Bible of the Bear (La Biblia, que es, los Sacros Libros del Vieio y Nueuo Testamento)
BIB.001153
Bible - Printed Book
1569
Basel, (Switzerland)
Spanish
Printed on Paper
10.5 × 8.2 × 3.1 in. (26.7 × 20.9 × 8 cm)
On View in History of the Bible, The King James Bible
In 1569, printer Thomas Guarinus published the first complete Spanish Bible in Basel, Switzerland. It’s often called the Biblia del Oso, or “Bible of the Bear,” because of the printer’s emblem on the title page, which shows a bear grasping for honey in the trunk of a tree. It was translated by the Spanish Reformer Casiodoro de Reina (1520–1594). For the Old Testament, he may have used earlier translations, but he compared them against Hebrew and Latin editions. The New Testament is based on Erasmus’s editions of the Greek texts. De Reina’s Bible was eventually revised by another Protestant Reformer, Cipriano de Valera, and published in 1602.

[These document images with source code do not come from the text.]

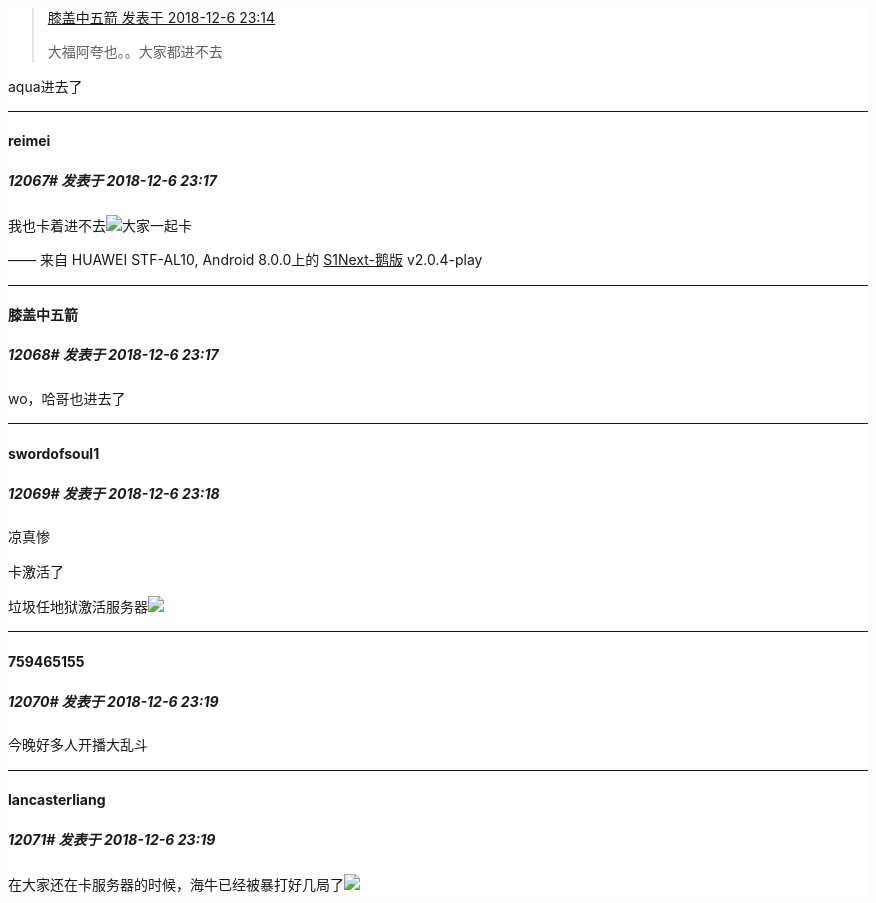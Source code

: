 <blockquote><a href="httphttps://bbs.saraba1st.com/2b/forum.php?mod=redirect&amp;goto=findpost&amp;pid=41855940&amp;ptid=1749659" target="_blank">膝盖中五箭 发表于 2018-12-6 23:14</a>

大福阿夸也。。大家都进不去</blockquote>
aqua进去了


-----

####  reimei  
##### 12067#       发表于 2018-12-6 23:17


我也卡着进不去<img src="https://static.saraba1st.com/image/smiley/face2017/068.png" referrerpolicy="no-referrer">大家一起卡

—— 来自 HUAWEI STF-AL10, Android 8.0.0上的 [S1Next-鹅版](https://github.com/ykrank/S1-Next/releases) v2.0.4-play


-----

####  膝盖中五箭  
##### 12068#       发表于 2018-12-6 23:17


wo，哈哥也进去了


-----

####  swordofsoul1  
##### 12069#       发表于 2018-12-6 23:18


凉真惨

卡激活了

垃圾任地狱激活服务器<img src="https://static.saraba1st.com/image/smiley/face2017/009.gif" referrerpolicy="no-referrer">


-----

####  759465155  
##### 12070#       发表于 2018-12-6 23:19


今晚好多人开播大乱斗


-----

####  lancasterliang  
##### 12071#       发表于 2018-12-6 23:19


在大家还在卡服务器的时候，海牛已经被暴打好几局了<img src="https://static.saraba1st.com/image/smiley/face2017/066.png" referrerpolicy="no-referrer">
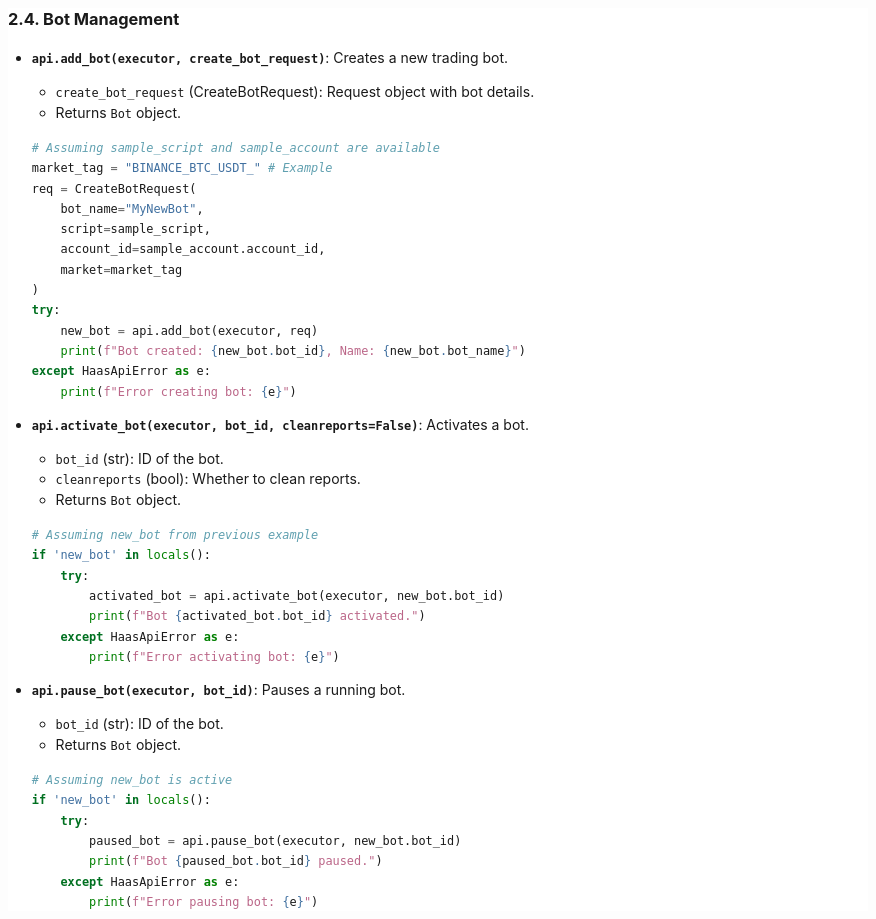 
### 2.4. Bot Management

*   **`api.add_bot(executor, create_bot_request)`**: Creates a new trading bot.
    *   `create_bot_request` (CreateBotRequest): Request object with bot details.
    *   Returns `Bot` object.
    ```python
    # Assuming sample_script and sample_account are available
    market_tag = "BINANCE_BTC_USDT_" # Example
    req = CreateBotRequest(
        bot_name="MyNewBot",
        script=sample_script,
        account_id=sample_account.account_id,
        market=market_tag
    )
    try:
        new_bot = api.add_bot(executor, req)
        print(f"Bot created: {new_bot.bot_id}, Name: {new_bot.bot_name}")
    except HaasApiError as e:
        print(f"Error creating bot: {e}")
    ```

*   **`api.activate_bot(executor, bot_id, cleanreports=False)`**: Activates a bot.
    *   `bot_id` (str): ID of the bot.
    *   `cleanreports` (bool): Whether to clean reports.
    *   Returns `Bot` object.
    ```python
    # Assuming new_bot from previous example
    if 'new_bot' in locals():
        try:
            activated_bot = api.activate_bot(executor, new_bot.bot_id)
            print(f"Bot {activated_bot.bot_id} activated.")
        except HaasApiError as e:
            print(f"Error activating bot: {e}")
    ```

*   **`api.pause_bot(executor, bot_id)`**: Pauses a running bot.
    *   `bot_id` (str): ID of the bot.
    *   Returns `Bot` object.
    ```python
    # Assuming new_bot is active
    if 'new_bot' in locals():
        try:
            paused_bot = api.pause_bot(executor, new_bot.bot_id)
            print(f"Bot {paused_bot.bot_id} paused.")
        except HaasApiError as e:
            print(f"Error pausing bot: {e}")
    ```
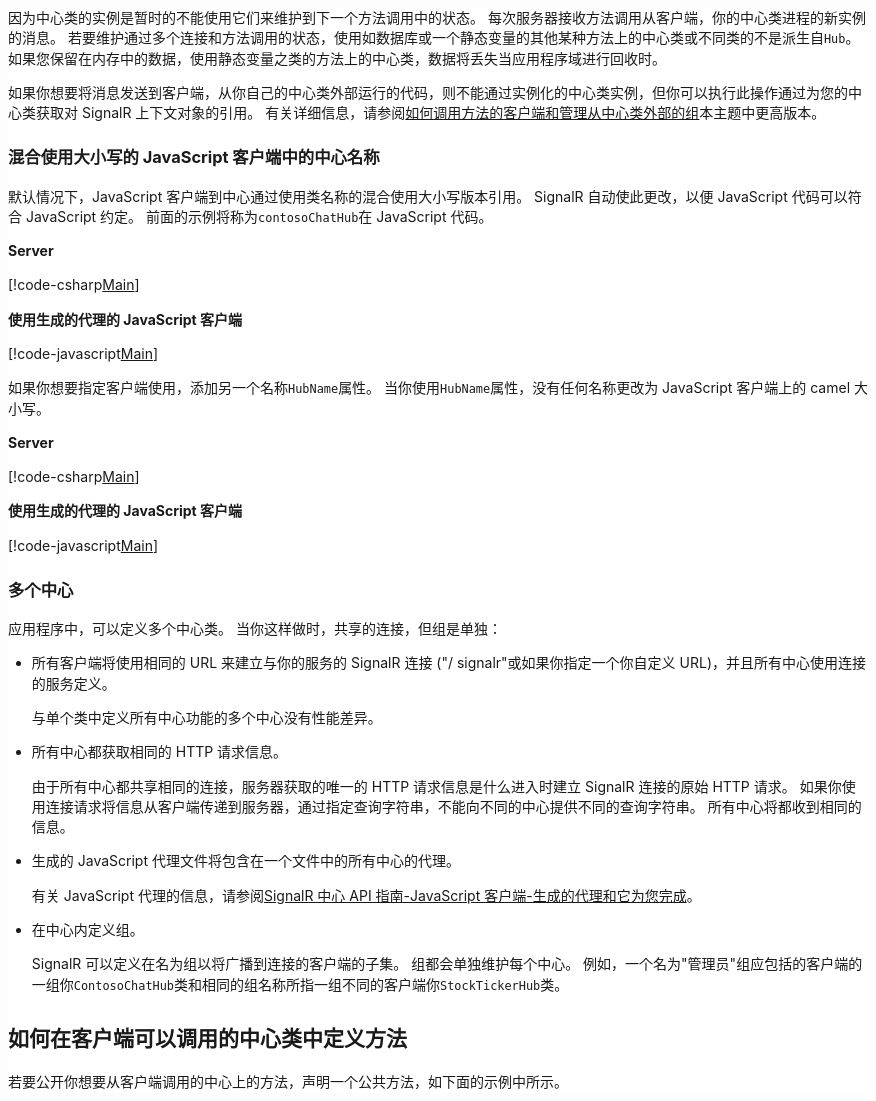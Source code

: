 因为中心类的实例是暂时的不能使用它们来维护到下一个方法调用中的状态。 每次服务器接收方法调用从客户端，你的中心类进程的新实例的消息。 若要维护通过多个连接和方法调用的状态，使用如数据库或一个静态变量的其他某种方法上的中心类或不同类的不是派生自`Hub`。 如果您保留在内存中的数据，使用静态变量之类的方法上的中心类，数据将丢失当应用程序域进行回收时。

如果你想要将消息发送到客户端，从你自己的中心类外部运行的代码，则不能通过实例化的中心类实例，但你可以执行此操作通过为您的中心类获取对 SignalR 上下文对象的引用。 有关详细信息，请参阅[如何调用方法的客户端和管理从中心类外部的组](#callfromoutsidehub)本主题中更高版本。

<a id="hubnames"></a>

### <a name="camel-casing-of-hub-names-in-javascript-clients"></a>混合使用大小写的 JavaScript 客户端中的中心名称

默认情况下，JavaScript 客户端到中心通过使用类名称的混合使用大小写版本引用。 SignalR 自动使此更改，以便 JavaScript 代码可以符合 JavaScript 约定。 前面的示例将称为`contosoChatHub`在 JavaScript 代码。

**Server**

[!code-csharp[Main](signalr-1x-hubs-api-guide-server/samples/sample9.cs?highlight=1)]

**使用生成的代理的 JavaScript 客户端**

[!code-javascript[Main](signalr-1x-hubs-api-guide-server/samples/sample10.js?highlight=1)]

如果你想要指定客户端使用，添加另一个名称`HubName`属性。 当你使用`HubName`属性，没有任何名称更改为 JavaScript 客户端上的 camel 大小写。

**Server**

[!code-csharp[Main](signalr-1x-hubs-api-guide-server/samples/sample11.cs?highlight=1)]

**使用生成的代理的 JavaScript 客户端**

[!code-javascript[Main](signalr-1x-hubs-api-guide-server/samples/sample12.js?highlight=1)]

<a id="multiplehubs"></a>

### <a name="multiple-hubs"></a>多个中心

应用程序中，可以定义多个中心类。 当你这样做时，共享的连接，但组是单独：

- 所有客户端将使用相同的 URL 来建立与你的服务的 SignalR 连接 ("/ signalr"或如果你指定一个你自定义 URL)，并且所有中心使用连接的服务定义。

    与单个类中定义所有中心功能的多个中心没有性能差异。
- 所有中心都获取相同的 HTTP 请求信息。

    由于所有中心都共享相同的连接，服务器获取的唯一的 HTTP 请求信息是什么进入时建立 SignalR 连接的原始 HTTP 请求。 如果你使用连接请求将信息从客户端传递到服务器，通过指定查询字符串，不能向不同的中心提供不同的查询字符串。 所有中心将都收到相同的信息。
- 生成的 JavaScript 代理文件将包含在一个文件中的所有中心的代理。

    有关 JavaScript 代理的信息，请参阅[SignalR 中心 API 指南-JavaScript 客户端-生成的代理和它为您完成](index.md)。
- 在中心内定义组。

    SignalR 可以定义在名为组以将广播到连接的客户端的子集。 组都会单独维护每个中心。 例如，一个名为"管理员"组应包括的客户端的一组你`ContosoChatHub`类和相同的组名称所指一组不同的客户端你`StockTickerHub`类。

<a id="hubmethods"></a>

## <a name="how-to-define-methods-in-the-hub-class-that-clients-can-call"></a>如何在客户端可以调用的中心类中定义方法

若要公开你想要从客户端调用的中心上的方法，声明一个公共方法，如下面的示例中所示。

Printed in 1569. Acquired by Craig Lampe, Arizona; Purchased in 2009 by Green Collection, Oklahoma City, Oklahoma; Donated in 2015 to National Christian Foundation (later The Signatry), under the curatorial care of Museum of the Bible, Washington, DC.
Museum of the Bible Publications:
Roland S. Werner, Unser Buch: Die Geschichte der Bibel von Mose bis zum Mond (Our Book: The Story of the Bible from Moses to the Moon) (Vandenhoek & Ruprecht GmbH & Co. KG and Museum of the Bible, 2017), 132–133.
David Trobisch, Jennifer Atwood, Jonathan Kirkpatrick, and Rory P. Crowley, Verbum Domini II: God’s Word Goes Out to the Nations (Museum of the Bible and Abilene Christian University Press, 2012), 138.